> _PROBLEM_:
Among the lines below, a stretch begins at the one with "Cast Doomsday build" and ends at the one with "8. Cast CB, BBB BBB B remains in mana pool". Repeat that stretch exactly, ends included.

> _MATERIAL PROVIDED_:

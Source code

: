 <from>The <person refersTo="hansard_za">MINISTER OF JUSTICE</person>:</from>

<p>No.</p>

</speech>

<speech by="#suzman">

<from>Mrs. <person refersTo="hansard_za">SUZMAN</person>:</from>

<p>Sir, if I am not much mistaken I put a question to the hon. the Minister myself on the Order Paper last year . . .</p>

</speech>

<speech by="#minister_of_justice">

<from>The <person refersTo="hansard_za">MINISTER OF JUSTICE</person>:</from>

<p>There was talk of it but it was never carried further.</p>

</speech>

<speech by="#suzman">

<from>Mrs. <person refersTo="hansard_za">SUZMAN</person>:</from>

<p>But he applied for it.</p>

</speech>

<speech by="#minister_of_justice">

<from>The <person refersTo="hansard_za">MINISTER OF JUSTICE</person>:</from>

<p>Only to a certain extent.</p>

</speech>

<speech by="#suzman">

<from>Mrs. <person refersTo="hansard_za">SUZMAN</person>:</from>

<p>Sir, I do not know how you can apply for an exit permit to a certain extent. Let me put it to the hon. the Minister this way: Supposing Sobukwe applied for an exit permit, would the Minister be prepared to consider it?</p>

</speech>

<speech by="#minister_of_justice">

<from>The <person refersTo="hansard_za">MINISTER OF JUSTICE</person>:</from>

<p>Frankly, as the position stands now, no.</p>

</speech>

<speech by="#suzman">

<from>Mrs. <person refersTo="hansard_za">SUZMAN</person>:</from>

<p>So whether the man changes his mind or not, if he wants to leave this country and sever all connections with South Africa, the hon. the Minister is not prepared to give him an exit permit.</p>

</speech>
* * *
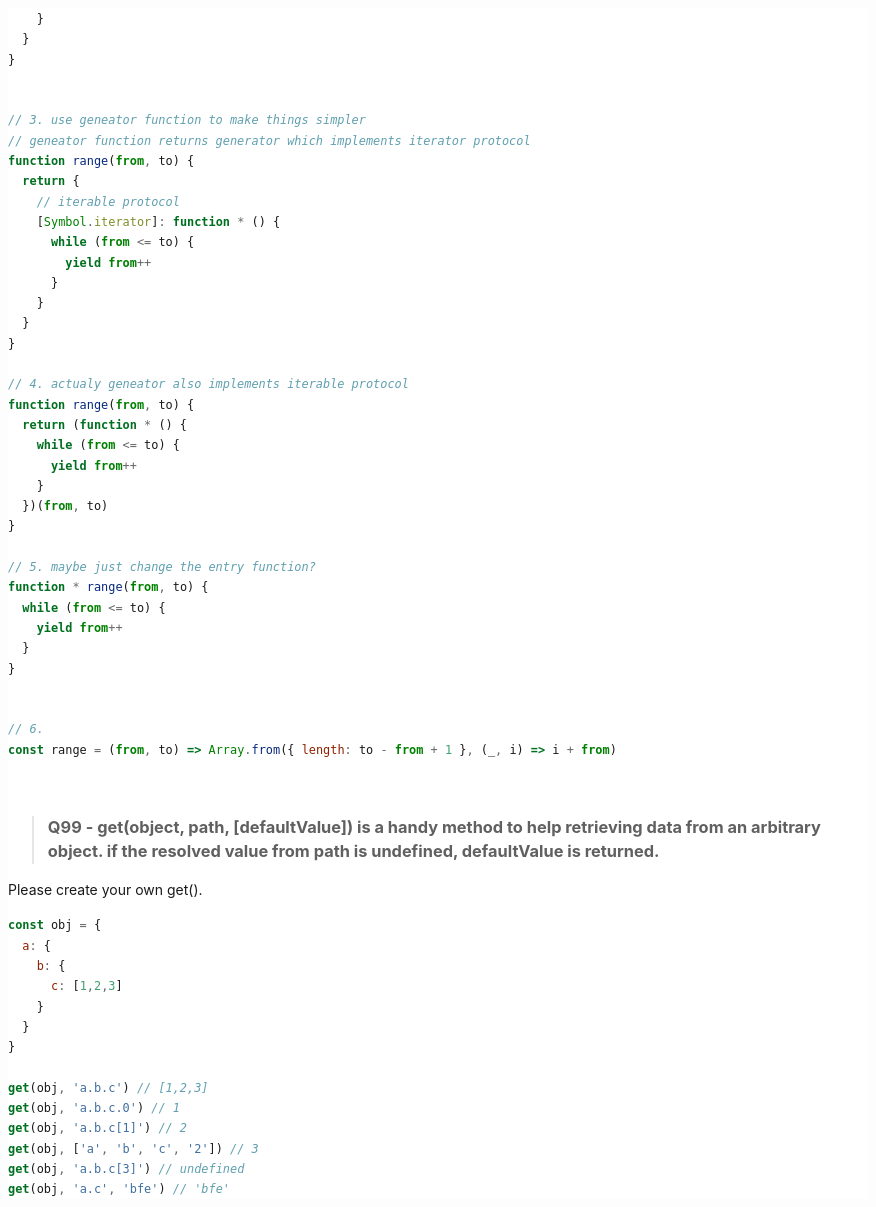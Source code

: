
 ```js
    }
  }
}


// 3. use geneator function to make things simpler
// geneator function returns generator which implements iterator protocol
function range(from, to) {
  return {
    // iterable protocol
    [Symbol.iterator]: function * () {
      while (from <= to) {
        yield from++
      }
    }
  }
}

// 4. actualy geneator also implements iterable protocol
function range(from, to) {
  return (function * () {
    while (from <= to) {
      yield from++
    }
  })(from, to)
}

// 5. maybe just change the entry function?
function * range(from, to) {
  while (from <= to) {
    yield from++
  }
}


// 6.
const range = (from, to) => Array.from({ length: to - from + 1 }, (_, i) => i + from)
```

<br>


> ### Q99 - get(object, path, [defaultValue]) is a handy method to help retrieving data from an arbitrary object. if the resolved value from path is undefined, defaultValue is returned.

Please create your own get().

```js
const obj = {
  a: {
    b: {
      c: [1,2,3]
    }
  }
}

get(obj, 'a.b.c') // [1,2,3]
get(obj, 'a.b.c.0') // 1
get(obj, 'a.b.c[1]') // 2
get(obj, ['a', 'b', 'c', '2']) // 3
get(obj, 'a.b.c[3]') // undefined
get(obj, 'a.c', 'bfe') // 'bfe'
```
---
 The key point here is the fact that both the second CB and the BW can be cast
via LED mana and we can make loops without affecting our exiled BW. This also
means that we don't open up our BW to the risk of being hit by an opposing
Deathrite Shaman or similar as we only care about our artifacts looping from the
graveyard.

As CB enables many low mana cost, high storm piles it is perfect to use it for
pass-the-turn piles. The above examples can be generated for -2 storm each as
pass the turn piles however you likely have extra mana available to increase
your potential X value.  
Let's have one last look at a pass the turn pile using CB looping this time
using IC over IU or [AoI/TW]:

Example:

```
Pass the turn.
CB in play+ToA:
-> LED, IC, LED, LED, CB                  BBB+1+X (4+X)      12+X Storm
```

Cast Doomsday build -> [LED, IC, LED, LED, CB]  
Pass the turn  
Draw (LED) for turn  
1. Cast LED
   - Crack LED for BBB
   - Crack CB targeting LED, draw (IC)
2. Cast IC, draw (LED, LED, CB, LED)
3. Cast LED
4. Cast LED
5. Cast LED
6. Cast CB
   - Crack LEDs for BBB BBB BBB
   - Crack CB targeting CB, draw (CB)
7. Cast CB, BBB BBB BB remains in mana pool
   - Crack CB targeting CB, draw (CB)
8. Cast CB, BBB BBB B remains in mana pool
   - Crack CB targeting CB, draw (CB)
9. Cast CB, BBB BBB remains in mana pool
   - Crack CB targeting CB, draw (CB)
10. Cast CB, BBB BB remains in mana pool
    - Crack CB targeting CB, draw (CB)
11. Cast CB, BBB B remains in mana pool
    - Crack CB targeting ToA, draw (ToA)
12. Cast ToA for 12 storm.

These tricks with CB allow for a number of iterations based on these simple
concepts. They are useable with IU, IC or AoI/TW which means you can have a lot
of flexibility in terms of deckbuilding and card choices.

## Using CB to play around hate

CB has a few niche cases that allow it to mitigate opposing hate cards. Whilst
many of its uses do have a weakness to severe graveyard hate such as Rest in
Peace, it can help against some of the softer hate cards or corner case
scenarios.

> _EXERCISE RESPONSE_:
Cast Doomsday build -> [LED, IC, LED, LED, CB]  
Pass the turn  
Draw (LED) for turn  
1. Cast LED
   - Crack LED for BBB
   - Crack CB targeting LED, draw (IC)
2. Cast IC, draw (LED, LED, CB, LED)
3. Cast LED
4. Cast LED
5. Cast LED
6. Cast CB
   - Crack LEDs for BBB BBB BBB
   - Crack CB targeting CB, draw (CB)
7. Cast CB, BBB BBB BB remains in mana pool
   - Crack CB targeting CB, draw (CB)
8. Cast CB, BBB BBB B remains in mana pool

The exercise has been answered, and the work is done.